* **Task instructions**: Determine the number of lines below that contain "center". Write nothing but that number.

Collected data:
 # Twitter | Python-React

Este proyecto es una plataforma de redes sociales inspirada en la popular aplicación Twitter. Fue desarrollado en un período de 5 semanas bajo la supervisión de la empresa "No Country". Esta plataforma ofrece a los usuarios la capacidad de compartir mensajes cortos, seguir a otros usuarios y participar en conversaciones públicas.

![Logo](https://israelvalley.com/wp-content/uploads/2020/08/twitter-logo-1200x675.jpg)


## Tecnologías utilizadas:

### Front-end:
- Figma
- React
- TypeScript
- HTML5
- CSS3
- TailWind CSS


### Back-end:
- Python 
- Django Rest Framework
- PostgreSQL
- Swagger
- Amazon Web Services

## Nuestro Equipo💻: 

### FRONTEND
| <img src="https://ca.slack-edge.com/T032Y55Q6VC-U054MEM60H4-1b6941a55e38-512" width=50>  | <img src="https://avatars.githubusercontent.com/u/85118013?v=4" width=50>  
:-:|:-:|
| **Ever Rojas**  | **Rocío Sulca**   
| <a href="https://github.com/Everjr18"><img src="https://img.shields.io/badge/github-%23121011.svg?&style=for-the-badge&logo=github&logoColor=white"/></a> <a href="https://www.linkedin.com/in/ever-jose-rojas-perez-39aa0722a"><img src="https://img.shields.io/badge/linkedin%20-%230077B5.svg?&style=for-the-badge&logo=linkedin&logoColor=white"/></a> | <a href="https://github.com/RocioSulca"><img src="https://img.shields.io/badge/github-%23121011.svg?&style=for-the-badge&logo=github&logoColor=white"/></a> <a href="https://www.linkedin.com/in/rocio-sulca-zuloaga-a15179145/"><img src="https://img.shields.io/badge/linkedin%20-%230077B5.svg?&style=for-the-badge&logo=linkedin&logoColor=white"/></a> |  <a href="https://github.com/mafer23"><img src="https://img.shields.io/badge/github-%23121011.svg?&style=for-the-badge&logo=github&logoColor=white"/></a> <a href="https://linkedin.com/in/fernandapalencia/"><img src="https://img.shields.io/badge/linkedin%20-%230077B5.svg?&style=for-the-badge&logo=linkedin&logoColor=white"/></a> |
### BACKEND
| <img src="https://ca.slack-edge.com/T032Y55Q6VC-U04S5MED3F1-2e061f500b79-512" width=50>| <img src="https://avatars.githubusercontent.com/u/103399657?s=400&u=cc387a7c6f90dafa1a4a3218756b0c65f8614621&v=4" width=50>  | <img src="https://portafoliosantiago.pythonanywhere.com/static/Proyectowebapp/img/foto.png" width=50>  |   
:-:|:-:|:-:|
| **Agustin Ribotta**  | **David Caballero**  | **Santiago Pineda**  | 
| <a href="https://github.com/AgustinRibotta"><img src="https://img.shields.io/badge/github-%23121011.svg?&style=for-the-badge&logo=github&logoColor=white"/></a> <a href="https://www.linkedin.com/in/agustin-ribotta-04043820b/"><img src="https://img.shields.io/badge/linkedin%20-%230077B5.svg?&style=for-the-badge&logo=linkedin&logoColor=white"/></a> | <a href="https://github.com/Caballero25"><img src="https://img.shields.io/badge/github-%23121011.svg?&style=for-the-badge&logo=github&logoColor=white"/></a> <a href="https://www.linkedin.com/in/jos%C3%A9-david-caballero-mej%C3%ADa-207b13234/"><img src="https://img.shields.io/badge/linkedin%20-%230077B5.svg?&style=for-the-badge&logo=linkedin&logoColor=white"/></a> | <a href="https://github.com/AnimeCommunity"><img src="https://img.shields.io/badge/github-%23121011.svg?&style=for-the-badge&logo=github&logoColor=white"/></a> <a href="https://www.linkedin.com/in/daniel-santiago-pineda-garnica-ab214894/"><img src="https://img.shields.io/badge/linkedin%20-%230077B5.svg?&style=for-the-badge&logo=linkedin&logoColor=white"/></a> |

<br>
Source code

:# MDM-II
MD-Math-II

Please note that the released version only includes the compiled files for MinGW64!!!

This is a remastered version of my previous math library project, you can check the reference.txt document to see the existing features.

...

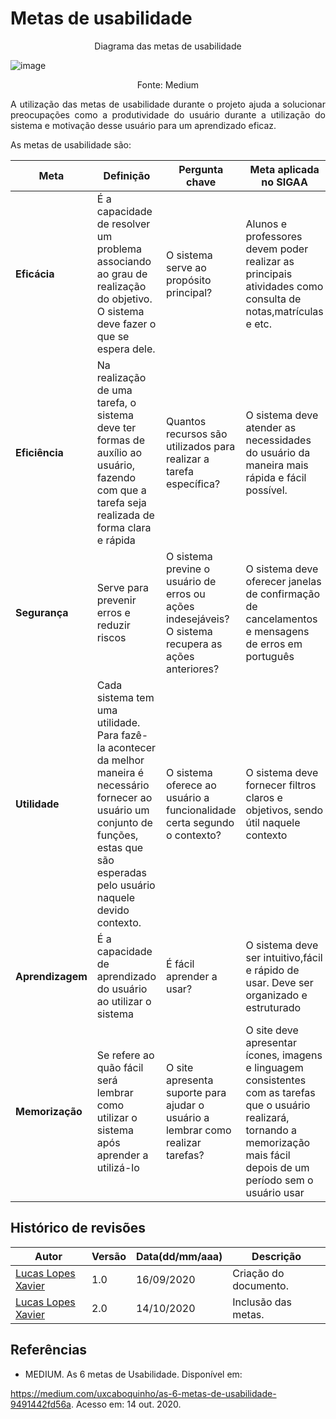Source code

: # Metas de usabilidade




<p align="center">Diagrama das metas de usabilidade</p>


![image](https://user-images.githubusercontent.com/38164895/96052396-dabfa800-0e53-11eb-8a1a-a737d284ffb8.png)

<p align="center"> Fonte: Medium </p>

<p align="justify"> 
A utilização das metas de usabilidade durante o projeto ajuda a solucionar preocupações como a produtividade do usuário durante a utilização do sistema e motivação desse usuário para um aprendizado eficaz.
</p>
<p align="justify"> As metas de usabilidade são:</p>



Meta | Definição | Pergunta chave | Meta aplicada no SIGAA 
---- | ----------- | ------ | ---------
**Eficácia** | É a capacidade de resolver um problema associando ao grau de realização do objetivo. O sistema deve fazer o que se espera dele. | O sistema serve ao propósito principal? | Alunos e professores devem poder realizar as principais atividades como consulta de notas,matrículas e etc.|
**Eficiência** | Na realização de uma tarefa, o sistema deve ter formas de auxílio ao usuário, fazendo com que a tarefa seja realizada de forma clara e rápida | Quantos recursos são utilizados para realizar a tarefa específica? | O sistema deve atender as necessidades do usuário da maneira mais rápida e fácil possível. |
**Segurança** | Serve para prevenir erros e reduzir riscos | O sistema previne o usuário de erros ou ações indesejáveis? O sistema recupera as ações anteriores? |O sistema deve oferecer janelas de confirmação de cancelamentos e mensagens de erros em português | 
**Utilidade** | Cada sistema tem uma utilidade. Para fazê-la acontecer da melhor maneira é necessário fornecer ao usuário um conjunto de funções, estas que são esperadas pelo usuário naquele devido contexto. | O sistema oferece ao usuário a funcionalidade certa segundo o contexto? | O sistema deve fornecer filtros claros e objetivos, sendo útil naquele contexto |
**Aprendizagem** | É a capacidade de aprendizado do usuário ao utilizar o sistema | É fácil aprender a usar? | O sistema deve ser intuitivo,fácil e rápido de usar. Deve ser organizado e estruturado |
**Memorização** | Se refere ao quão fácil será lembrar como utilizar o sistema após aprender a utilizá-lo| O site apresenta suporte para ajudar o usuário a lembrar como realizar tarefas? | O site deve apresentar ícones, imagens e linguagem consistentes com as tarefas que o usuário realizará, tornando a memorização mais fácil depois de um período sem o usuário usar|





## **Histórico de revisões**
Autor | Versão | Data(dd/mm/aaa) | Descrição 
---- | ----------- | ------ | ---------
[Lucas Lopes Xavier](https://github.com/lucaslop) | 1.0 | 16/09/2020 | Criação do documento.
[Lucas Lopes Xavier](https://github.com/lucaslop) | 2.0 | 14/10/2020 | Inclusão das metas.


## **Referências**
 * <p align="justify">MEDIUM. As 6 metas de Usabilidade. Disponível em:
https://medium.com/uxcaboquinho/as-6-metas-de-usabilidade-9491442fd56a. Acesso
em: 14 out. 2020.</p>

* **Solution to this task**: 2